TASK GOAL ▸
Show every line of the records below that contains the word "Changelog".

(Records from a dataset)
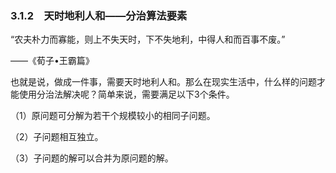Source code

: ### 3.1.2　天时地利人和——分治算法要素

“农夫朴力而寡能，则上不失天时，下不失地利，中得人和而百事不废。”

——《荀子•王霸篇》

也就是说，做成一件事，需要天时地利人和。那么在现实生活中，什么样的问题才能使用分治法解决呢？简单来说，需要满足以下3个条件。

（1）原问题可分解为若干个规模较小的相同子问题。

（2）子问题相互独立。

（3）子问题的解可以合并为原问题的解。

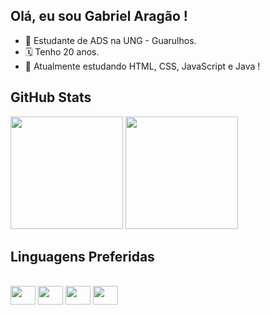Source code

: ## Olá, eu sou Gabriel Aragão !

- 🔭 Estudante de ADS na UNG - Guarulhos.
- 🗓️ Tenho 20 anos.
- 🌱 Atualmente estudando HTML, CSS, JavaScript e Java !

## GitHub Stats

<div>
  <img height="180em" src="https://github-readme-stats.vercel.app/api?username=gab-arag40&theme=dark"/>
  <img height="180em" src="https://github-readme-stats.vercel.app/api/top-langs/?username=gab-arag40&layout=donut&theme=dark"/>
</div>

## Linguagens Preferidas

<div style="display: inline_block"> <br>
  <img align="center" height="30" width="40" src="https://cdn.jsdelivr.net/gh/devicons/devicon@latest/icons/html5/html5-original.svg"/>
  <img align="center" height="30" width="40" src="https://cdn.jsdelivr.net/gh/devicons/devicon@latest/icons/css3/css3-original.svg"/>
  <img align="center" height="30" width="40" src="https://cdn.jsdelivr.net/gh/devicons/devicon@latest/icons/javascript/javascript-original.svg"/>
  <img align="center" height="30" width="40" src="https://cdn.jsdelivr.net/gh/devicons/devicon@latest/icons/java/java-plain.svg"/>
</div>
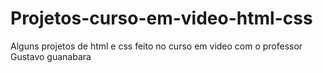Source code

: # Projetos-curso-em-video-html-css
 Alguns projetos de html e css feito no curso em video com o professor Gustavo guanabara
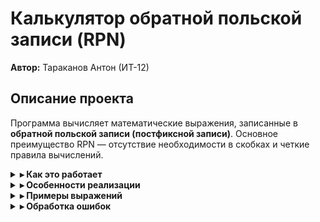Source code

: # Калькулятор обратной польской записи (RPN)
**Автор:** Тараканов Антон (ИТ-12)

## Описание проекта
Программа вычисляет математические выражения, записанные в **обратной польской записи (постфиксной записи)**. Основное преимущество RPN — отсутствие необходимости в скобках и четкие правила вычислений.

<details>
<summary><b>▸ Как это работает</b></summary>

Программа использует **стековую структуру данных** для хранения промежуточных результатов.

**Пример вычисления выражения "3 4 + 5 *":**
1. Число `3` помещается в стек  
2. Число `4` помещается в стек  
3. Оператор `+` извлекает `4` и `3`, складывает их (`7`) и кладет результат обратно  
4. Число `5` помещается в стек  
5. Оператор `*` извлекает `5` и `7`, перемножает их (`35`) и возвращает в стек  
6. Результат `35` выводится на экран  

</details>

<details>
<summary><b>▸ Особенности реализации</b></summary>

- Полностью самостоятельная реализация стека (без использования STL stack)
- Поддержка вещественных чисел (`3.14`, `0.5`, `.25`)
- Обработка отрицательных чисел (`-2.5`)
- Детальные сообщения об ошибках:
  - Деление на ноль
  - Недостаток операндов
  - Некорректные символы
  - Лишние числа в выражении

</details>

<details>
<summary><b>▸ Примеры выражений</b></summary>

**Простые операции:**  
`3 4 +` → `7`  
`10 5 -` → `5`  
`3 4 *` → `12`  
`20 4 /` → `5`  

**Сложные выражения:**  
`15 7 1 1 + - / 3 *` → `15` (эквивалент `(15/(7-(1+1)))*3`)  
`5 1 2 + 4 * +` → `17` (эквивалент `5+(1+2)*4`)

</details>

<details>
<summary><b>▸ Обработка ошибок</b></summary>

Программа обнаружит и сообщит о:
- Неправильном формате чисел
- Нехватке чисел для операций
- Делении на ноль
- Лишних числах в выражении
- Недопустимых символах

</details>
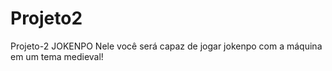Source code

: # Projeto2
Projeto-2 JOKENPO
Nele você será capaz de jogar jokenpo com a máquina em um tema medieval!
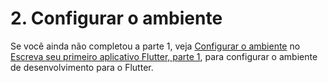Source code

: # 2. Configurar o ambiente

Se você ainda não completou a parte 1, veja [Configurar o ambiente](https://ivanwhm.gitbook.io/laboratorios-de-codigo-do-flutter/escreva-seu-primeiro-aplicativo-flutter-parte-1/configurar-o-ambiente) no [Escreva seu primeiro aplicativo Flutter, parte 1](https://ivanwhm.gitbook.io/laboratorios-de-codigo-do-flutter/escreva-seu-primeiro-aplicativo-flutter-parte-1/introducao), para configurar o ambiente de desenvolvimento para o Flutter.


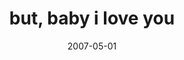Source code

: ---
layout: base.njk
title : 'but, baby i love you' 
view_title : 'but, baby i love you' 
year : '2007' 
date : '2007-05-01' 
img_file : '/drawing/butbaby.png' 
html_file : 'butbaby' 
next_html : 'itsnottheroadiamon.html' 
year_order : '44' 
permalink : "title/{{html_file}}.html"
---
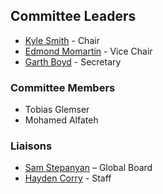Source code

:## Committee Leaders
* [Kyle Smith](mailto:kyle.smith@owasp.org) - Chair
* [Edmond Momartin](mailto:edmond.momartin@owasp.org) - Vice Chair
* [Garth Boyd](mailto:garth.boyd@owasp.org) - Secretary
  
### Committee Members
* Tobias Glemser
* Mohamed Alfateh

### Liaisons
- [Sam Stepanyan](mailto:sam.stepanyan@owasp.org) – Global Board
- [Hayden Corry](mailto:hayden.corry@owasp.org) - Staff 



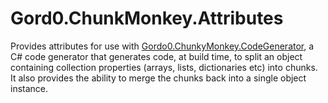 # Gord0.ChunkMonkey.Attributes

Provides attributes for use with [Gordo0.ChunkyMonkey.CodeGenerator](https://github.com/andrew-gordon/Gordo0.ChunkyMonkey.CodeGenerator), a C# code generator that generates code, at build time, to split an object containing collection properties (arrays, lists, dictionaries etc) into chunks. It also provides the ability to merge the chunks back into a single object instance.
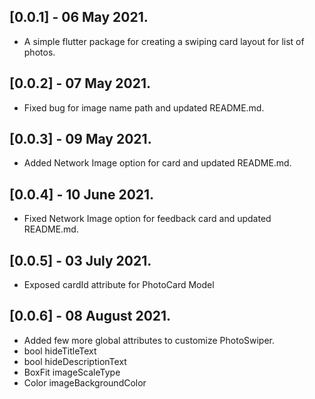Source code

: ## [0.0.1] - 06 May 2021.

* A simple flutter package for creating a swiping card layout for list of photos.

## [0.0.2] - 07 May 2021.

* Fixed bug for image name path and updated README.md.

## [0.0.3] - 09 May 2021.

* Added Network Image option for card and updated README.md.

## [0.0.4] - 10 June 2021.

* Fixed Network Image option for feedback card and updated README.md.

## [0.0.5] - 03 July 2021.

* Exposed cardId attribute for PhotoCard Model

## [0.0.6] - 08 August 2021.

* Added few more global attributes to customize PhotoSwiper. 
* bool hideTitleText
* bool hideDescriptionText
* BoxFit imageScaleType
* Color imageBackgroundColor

* * *

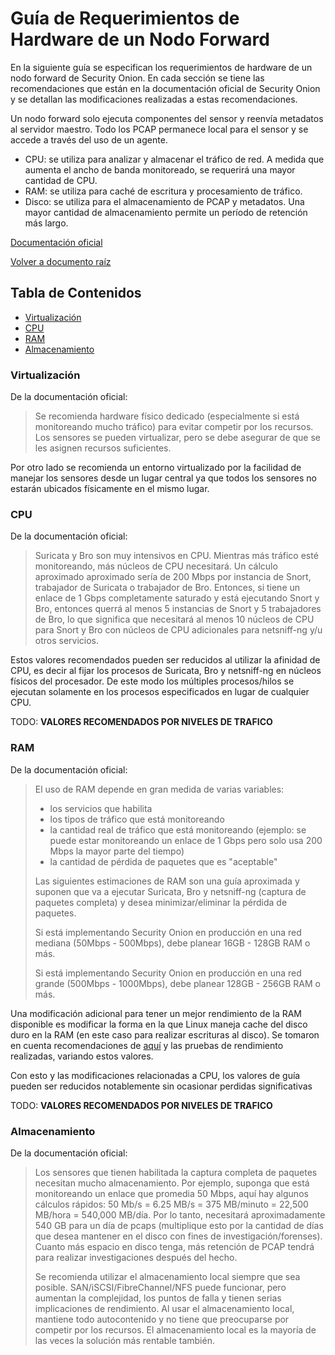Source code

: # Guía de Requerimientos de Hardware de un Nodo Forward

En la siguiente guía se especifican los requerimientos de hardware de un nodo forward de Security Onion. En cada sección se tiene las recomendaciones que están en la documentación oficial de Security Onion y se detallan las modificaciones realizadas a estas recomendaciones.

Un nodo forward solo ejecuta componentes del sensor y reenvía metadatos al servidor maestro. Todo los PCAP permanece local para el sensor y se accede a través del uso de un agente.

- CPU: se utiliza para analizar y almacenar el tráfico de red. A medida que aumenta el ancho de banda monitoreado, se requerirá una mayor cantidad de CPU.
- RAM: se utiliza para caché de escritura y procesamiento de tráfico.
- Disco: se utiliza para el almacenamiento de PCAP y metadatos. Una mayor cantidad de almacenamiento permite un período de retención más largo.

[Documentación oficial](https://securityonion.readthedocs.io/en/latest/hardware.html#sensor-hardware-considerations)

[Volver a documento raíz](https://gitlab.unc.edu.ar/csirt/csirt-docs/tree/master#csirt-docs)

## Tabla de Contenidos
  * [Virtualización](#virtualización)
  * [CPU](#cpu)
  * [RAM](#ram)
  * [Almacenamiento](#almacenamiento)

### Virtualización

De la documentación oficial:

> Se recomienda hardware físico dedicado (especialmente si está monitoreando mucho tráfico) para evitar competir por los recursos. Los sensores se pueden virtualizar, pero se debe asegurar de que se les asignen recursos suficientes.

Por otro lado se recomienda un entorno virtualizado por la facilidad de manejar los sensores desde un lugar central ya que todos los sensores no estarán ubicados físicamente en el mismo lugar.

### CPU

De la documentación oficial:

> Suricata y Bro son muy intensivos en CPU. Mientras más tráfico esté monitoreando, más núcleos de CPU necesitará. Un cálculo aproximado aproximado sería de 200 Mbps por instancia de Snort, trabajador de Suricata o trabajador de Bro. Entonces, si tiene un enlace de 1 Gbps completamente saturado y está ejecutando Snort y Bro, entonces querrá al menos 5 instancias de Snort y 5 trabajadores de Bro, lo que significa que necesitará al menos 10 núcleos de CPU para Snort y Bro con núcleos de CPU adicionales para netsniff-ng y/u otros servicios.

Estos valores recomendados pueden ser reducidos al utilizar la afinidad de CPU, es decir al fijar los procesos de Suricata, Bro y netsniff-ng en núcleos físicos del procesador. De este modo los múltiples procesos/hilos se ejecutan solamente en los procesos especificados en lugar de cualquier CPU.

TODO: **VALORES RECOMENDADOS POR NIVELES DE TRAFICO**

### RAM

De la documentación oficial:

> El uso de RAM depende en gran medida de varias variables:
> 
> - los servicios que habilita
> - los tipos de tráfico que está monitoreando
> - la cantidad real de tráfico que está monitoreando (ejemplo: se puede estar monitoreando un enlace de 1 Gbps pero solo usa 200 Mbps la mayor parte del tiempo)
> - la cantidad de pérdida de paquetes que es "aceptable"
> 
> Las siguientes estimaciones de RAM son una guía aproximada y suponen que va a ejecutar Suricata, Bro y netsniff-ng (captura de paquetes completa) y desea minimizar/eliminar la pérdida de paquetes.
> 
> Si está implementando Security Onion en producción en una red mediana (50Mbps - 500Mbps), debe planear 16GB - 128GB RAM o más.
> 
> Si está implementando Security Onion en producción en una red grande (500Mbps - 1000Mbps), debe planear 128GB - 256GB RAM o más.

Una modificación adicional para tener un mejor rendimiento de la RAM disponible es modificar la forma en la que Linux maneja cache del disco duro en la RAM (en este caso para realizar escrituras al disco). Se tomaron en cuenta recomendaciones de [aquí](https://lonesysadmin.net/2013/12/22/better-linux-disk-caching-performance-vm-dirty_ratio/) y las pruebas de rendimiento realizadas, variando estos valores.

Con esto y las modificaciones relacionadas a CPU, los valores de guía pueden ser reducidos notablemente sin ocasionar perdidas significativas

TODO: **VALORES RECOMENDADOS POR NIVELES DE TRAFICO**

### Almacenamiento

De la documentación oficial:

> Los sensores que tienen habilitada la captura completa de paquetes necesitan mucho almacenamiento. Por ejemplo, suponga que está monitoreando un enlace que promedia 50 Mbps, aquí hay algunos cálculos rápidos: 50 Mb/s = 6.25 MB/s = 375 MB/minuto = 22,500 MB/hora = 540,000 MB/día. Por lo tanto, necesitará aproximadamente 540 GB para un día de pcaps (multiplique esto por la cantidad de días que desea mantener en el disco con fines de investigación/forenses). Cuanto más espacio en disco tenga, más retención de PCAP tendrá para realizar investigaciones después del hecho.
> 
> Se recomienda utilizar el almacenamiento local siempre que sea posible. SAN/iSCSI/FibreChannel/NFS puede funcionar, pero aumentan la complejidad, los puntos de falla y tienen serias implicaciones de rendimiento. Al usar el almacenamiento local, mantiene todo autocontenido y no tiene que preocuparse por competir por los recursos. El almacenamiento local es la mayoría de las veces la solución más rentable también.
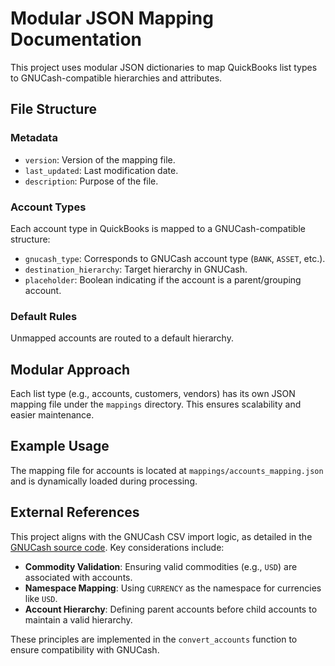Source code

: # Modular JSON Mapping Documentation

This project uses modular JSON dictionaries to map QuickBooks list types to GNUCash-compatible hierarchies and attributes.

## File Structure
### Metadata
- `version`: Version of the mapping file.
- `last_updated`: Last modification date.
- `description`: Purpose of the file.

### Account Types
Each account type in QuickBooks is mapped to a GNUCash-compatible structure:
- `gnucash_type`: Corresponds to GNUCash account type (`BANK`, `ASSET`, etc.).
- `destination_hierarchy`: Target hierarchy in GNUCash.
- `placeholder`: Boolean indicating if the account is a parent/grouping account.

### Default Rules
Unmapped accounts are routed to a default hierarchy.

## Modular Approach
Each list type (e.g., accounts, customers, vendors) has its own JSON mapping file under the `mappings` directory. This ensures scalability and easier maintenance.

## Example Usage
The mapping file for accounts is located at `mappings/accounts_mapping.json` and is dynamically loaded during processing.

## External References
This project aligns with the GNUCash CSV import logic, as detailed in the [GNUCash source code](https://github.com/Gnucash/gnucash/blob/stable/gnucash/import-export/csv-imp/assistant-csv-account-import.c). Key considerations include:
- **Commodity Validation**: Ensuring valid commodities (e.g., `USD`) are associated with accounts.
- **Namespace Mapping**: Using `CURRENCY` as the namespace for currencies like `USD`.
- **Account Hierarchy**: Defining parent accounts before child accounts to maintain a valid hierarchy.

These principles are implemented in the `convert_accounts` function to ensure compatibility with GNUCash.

--

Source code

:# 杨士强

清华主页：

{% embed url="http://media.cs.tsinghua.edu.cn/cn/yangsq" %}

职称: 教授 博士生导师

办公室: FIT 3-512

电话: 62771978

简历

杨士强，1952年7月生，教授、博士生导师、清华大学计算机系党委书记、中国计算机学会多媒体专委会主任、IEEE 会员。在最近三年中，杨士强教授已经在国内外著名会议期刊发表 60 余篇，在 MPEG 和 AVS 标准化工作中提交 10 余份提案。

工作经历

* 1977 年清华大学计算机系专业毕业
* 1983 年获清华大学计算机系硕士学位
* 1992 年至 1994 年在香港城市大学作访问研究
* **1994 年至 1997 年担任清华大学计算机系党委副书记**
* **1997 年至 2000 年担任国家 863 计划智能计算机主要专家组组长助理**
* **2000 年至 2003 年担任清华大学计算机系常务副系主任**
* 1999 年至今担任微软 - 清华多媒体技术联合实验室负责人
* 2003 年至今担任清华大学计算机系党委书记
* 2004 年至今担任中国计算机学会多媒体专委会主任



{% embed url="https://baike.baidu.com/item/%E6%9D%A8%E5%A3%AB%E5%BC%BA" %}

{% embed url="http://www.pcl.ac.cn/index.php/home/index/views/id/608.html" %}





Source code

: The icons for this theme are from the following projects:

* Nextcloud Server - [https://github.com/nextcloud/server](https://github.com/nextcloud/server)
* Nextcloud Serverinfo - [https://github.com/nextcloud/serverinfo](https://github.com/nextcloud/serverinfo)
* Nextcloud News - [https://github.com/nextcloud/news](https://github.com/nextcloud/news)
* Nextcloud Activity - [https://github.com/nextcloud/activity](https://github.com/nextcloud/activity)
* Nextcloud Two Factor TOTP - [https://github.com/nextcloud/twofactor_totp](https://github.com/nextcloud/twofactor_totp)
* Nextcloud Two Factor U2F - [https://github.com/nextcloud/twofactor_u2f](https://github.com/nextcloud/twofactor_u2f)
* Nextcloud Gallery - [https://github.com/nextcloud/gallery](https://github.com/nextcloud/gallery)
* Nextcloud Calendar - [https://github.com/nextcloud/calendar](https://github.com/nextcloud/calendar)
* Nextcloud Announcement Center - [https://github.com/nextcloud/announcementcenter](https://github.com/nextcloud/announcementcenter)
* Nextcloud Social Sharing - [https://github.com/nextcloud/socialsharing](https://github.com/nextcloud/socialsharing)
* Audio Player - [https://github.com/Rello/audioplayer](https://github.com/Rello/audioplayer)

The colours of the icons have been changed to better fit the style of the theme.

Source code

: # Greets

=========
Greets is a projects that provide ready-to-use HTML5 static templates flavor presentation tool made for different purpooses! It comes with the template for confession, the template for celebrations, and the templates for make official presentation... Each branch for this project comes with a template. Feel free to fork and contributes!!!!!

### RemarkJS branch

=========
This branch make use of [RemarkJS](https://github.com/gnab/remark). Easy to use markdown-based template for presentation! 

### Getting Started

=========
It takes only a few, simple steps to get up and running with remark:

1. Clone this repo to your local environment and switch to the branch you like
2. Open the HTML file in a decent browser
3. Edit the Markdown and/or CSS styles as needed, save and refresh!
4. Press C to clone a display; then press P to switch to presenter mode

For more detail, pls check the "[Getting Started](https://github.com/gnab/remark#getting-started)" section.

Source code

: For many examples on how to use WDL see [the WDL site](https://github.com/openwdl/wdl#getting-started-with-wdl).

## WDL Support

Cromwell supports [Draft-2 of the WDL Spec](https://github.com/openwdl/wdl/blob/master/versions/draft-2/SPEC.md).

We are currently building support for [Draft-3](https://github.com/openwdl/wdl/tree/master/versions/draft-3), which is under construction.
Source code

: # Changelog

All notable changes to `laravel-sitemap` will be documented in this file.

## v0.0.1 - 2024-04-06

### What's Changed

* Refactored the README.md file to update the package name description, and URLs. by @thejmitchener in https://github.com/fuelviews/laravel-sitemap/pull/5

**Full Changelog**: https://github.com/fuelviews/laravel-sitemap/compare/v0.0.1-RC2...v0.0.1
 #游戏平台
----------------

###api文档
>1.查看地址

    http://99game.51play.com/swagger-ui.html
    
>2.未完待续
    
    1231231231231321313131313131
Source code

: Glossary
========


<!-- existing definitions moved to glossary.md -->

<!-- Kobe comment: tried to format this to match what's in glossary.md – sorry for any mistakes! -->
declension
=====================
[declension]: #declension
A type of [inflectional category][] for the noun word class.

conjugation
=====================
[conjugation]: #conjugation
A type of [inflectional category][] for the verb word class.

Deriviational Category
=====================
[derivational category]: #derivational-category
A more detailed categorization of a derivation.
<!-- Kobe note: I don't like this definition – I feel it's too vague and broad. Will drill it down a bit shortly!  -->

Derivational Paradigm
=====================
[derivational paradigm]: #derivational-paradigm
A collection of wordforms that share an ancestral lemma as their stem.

OUTPUT OF THE TASK ▸
: # Changelog
**Full Changelog**: https://github.com/fuelviews/laravel-sitemap/compare/v0.0.1-RC2...v0.0.1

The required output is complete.